> **Work instruction**: Every line below should be copied out exactly.

Source texts of formatted documents:

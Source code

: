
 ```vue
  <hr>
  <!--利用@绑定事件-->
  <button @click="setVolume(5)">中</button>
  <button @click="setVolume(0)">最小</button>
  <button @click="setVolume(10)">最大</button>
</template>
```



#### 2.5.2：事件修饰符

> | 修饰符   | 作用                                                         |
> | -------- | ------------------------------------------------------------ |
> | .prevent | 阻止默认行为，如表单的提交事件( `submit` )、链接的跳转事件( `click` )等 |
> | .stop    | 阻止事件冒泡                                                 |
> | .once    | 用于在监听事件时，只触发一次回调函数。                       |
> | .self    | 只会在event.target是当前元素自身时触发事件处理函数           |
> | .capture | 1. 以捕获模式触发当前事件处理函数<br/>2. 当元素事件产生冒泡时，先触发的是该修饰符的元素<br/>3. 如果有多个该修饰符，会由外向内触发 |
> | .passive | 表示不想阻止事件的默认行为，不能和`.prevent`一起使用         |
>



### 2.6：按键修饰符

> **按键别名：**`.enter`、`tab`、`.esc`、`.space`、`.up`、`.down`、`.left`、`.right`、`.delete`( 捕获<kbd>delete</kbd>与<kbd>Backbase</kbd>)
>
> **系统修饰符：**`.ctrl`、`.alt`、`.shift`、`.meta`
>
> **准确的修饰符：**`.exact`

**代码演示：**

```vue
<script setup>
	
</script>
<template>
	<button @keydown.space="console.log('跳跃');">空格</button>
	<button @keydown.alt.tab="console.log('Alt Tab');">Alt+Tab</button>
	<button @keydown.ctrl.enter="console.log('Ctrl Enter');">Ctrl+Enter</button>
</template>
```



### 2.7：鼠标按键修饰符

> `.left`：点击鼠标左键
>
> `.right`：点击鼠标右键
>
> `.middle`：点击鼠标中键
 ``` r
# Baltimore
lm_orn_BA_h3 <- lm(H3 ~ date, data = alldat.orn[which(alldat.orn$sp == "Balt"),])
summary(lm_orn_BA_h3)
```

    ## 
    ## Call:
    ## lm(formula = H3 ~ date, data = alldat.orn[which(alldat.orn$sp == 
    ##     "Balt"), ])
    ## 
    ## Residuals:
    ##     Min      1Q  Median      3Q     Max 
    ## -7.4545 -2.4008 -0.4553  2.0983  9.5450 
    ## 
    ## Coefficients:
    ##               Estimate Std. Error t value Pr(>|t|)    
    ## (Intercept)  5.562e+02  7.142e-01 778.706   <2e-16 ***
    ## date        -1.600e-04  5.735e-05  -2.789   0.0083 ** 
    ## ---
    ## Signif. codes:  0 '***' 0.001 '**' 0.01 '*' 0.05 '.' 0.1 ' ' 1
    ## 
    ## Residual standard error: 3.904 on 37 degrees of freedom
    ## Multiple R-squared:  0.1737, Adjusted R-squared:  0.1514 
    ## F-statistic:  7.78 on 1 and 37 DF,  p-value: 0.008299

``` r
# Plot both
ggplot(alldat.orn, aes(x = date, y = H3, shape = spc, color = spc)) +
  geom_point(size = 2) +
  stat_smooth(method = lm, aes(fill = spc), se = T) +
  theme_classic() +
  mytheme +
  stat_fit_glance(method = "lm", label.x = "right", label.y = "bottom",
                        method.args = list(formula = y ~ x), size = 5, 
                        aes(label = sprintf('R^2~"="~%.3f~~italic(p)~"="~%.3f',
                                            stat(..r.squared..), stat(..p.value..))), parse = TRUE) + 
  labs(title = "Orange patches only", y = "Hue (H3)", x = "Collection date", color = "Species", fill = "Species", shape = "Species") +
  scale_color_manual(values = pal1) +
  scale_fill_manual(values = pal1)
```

> **Response below**:
Source code

:
 ```vue
  <hr>
  <!--利用@绑定事件-->
  <button @click="setVolume(5)">中</button>
  <button @click="setVolume(0)">最小</button>
  <button @click="setVolume(10)">最大</button>
</template>
```



#### 2.5.2：事件修饰符

> | 修饰符   | 作用                                                         |
> | -------- | ------------------------------------------------------------ |
> | .prevent | 阻止默认行为，如表单的提交事件( `submit` )、链接的跳转事件( `click` )等 |
> | .stop    | 阻止事件冒泡                                                 |
> | .once    | 用于在监听事件时，只触发一次回调函数。                       |
> | .self    | 只会在event.target是当前元素自身时触发事件处理函数           |
> | .capture | 1. 以捕获模式触发当前事件处理函数<br/>2. 当元素事件产生冒泡时，先触发的是该修饰符的元素<br/>3. 如果有多个该修饰符，会由外向内触发 |
> | .passive | 表示不想阻止事件的默认行为，不能和`.prevent`一起使用         |
>



### 2.6：按键修饰符

> **按键别名：**`.enter`、`tab`、`.esc`、`.space`、`.up`、`.down`、`.left`、`.right`、`.delete`( 捕获<kbd>delete</kbd>与<kbd>Backbase</kbd>)
>
> **系统修饰符：**`.ctrl`、`.alt`、`.shift`、`.meta`
>
> **准确的修饰符：**`.exact`

**代码演示：**

```vue
<script setup>
	
</script>
<template>
	<button @keydown.space="console.log('跳跃');">空格</button>
	<button @keydown.alt.tab="console.log('Alt Tab');">Alt+Tab</button>
	<button @keydown.ctrl.enter="console.log('Ctrl Enter');">Ctrl+Enter</button>
</template>
```



### 2.7：鼠标按键修饰符

> `.left`：点击鼠标左键
>
> `.right`：点击鼠标右键
>
> `.middle`：点击鼠标中键
 ``` r
# Baltimore
lm_orn_BA_h3 <- lm(H3 ~ date, data = alldat.orn[which(alldat.orn$sp == "Balt"),])
summary(lm_orn_BA_h3)
```

    ## 
    ## Call:
    ## lm(formula = H3 ~ date, data = alldat.orn[which(alldat.orn$sp == 
    ##     "Balt"), ])
    ## 
    ## Residuals:
    ##     Min      1Q  Median      3Q     Max 
    ## -7.4545 -2.4008 -0.4553  2.0983  9.5450 
    ## 
    ## Coefficients:
    ##               Estimate Std. Error t value Pr(>|t|)    
    ## (Intercept)  5.562e+02  7.142e-01 778.706   <2e-16 ***
    ## date        -1.600e-04  5.735e-05  -2.789   0.0083 ** 
    ## ---
    ## Signif. codes:  0 '***' 0.001 '**' 0.01 '*' 0.05 '.' 0.1 ' ' 1
    ## 
    ## Residual standard error: 3.904 on 37 degrees of freedom
    ## Multiple R-squared:  0.1737, Adjusted R-squared:  0.1514 
    ## F-statistic:  7.78 on 1 and 37 DF,  p-value: 0.008299

``` r
# Plot both
ggplot(alldat.orn, aes(x = date, y = H3, shape = spc, color = spc)) +
  geom_point(size = 2) +
  stat_smooth(method = lm, aes(fill = spc), se = T) +
  theme_classic() +
  mytheme +
  stat_fit_glance(method = "lm", label.x = "right", label.y = "bottom",
                        method.args = list(formula = y ~ x), size = 5, 
                        aes(label = sprintf('R^2~"="~%.3f~~italic(p)~"="~%.3f',
                                            stat(..r.squared..), stat(..p.value..))), parse = TRUE) + 
  labs(title = "Orange patches only", y = "Hue (H3)", x = "Collection date", color = "Species", fill = "Species", shape = "Species") +
  scale_color_manual(values = pal1) +
  scale_fill_manual(values = pal1)
```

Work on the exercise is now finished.